When this programme to screen newborns comes into being, it would put this country almost on a footing with the health mechanisms that exist in the industrialised world. In countries such as the United States of America, the United Kingdom, the countries of eastern and western Europe and Cuba, babies are routinely tested for a range of conditions. In some cases where tests prove inconclusive, parents are required to submit their months-old babies for further screening at specific times. In this way, many conditions are identified and the necessary medical regimens put in place where possible to correct or manage these conditions.

Some conditions such as Down’s Syndrome could be diagnosed before the birth of the baby and some institutions offer parents the option of abortion. However, at present, conditions such as Down’s Syndrome and autism are not the tragic and embarrassing afflictions they were a generation ago; for with advanced medication and aggressive therapeutic management, children identified with these conditions proceed into adulthood and live near normal lives. The persons who were once hidden from public view because of their abnormalities are now encouraged to acquire social and income-earning skills so that they could be contributing members of society.

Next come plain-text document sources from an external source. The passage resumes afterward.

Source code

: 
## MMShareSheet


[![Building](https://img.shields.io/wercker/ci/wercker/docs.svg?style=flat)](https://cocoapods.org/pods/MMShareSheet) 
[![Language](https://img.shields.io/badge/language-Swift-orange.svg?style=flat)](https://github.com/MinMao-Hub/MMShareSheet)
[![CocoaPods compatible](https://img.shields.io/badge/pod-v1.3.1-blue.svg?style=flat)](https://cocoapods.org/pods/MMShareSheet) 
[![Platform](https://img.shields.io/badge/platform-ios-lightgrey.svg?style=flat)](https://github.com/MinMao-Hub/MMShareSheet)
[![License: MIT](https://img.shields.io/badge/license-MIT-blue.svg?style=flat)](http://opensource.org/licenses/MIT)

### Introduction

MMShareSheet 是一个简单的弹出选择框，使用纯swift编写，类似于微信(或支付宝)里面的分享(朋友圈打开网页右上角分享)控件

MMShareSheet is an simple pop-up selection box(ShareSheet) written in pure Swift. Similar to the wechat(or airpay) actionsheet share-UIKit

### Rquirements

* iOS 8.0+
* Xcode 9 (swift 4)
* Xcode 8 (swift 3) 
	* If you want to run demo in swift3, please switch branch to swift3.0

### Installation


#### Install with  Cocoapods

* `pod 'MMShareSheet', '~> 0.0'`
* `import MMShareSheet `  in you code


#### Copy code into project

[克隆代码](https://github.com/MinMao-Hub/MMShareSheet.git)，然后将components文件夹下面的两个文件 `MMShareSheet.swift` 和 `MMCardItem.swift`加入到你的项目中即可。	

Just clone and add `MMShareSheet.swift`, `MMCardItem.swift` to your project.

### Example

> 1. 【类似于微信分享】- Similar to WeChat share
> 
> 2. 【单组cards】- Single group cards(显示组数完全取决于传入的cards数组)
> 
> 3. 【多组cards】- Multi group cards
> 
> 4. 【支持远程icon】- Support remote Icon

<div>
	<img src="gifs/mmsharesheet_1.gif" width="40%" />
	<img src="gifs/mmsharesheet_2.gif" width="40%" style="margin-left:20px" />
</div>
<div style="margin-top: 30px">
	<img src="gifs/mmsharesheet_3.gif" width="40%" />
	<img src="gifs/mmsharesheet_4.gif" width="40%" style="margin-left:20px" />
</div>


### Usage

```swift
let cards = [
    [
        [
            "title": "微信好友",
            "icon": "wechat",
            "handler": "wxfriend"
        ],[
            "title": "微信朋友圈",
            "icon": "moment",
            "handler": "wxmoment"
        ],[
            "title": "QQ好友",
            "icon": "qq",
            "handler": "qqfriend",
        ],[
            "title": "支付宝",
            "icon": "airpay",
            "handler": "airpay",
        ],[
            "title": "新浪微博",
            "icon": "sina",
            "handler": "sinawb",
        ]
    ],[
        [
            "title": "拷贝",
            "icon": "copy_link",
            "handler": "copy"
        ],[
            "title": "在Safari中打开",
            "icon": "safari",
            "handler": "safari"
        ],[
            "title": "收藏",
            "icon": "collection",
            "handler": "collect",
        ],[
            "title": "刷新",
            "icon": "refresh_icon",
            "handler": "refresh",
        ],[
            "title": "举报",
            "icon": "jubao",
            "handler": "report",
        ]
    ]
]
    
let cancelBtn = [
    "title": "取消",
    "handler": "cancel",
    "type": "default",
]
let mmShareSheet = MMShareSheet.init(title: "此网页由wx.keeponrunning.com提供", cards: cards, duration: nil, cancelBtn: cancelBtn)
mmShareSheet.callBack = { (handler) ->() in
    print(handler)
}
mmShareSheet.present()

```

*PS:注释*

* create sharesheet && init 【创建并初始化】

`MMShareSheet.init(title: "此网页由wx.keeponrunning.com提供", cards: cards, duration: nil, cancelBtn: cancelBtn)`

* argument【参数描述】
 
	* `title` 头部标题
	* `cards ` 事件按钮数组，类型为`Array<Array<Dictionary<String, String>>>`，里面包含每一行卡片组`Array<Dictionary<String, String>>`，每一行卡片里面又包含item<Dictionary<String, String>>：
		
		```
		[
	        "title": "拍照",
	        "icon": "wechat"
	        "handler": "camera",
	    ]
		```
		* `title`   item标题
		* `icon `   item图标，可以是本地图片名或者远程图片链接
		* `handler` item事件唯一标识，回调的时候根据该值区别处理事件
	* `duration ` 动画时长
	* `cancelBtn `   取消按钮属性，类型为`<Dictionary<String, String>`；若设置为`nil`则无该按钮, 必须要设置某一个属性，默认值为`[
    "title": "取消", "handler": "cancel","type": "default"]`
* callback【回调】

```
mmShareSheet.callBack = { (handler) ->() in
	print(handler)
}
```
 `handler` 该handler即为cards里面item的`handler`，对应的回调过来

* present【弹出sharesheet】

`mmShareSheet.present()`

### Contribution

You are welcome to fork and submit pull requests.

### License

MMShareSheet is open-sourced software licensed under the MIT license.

Children’s health care has come a long way in the last half century. In the days of the 1950s, diseases such as whooping cough, mumps, chicken pox, measles were accepted as part of the childhood growing process. Typhoid fever and tuberculosis were the enemies of both children and adults and only the lucky ones survived. In the early 1960s, an epidemic of poliomyelitis, savaged sections of Guyana and left dozens of youths shackled to leg braces and surgical boots for the rest of their lives. Since the early 1970s babies and young children in this country have been given a regimen of vaccines, which protect them from most of these incapacitating scourges.

The decision by the health authorities to introduce screening mechanisms to identify certain medical conditions in babies will most assuredly usher in another level of sound health and well-being for the children of the nation.